# To do
Every line from the line containing "you need to" through the final line below must be returned exactly, and no other line.

# Dataset excerpts
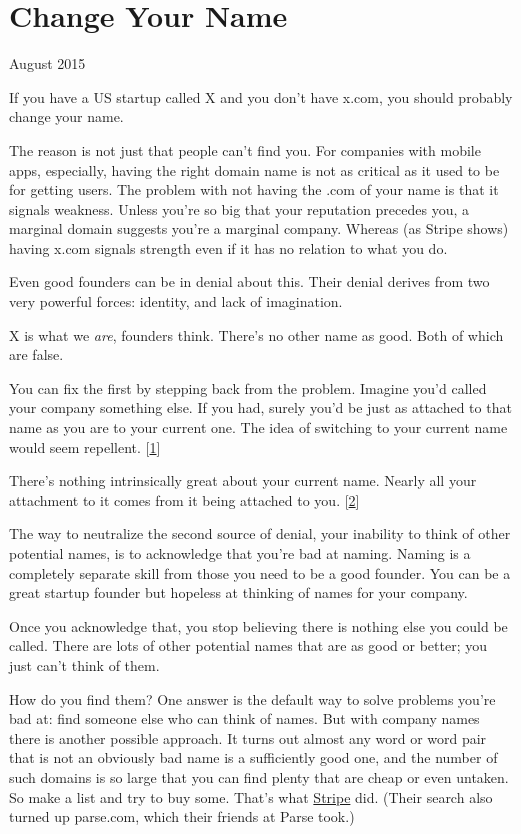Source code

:\chapter{Change Your Name}



August 2015

If you have a US startup called X and you don't have x.com, you
should probably change your name.

The reason is not just that people can't find you.  For companies
with mobile apps, especially, having the right domain name is not
as critical as it used to be for getting users.  The problem with
not having the .com of your name is that it signals weakness.  Unless
you're so big that your reputation precedes you, a marginal domain
suggests you're a marginal company.  Whereas
(as Stripe shows)
having x.com signals strength even if it has no relation to what you
do.

Even good founders can be in denial about this.  Their denial derives
from two very powerful forces: identity, and lack of imagination.

X is what we \emph{are}, founders think. There's no other name as good.
Both of which are false.

You can fix the first by stepping back from the problem. Imagine
you'd called your company something else.  If you had, surely you'd
be just as attached to that name as you are to your current one.
The idea of switching to your current name would seem repellent.
[\href{\#f1n}{1}]

There's nothing intrinsically great about your current name.  Nearly
all your attachment to it comes from it being attached to you.
[\href{\#f1n}{2}]

The way to neutralize the second source of denial, your inability
to think of other potential names, is to acknowledge that you're
bad at naming.  Naming is a completely separate skill from those
you need to be a good founder.  You can be a great startup founder
but hopeless at thinking of names for your company.

Once you acknowledge that, you stop believing there is nothing else
you could be called.  There are lots of other potential names that
are as good or better; you just can't think of them.

How do you find them? One answer is the default way to solve
problems you're bad at: find someone else who can think of names.
But with company names there is another possible
approach.  It turns out almost any word or word pair that is not
an obviously bad name is a sufficiently good one, and the number
of such domains is so large that you can find plenty that are cheap
or even untaken.  So make a list and try to buy some.  That's what
\href{http://www.quora.com/How-did-Stripe-come-up-with-its-name?share=1}{Stripe} 
did.  (Their search also turned up parse.com, which their
friends at Parse took.)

# Finished task
you need to be a good founder.  You can be a great startup founder
but hopeless at thinking of names for your company.

Once you acknowledge that, you stop believing there is nothing else
you could be called.  There are lots of other potential names that
are as good or better; you just can't think of them.

How do you find them? One answer is the default way to solve
problems you're bad at: find someone else who can think of names.
But with company names there is another possible
approach.  It turns out almost any word or word pair that is not
an obviously bad name is a sufficiently good one, and the number
of such domains is so large that you can find plenty that are cheap
or even untaken.  So make a list and try to buy some.  That's what
\href{http://www.quora.com/How-did-Stripe-come-up-with-its-name?share=1}{Stripe} 
did.  (Their search also turned up parse.com, which their
friends at Parse took.)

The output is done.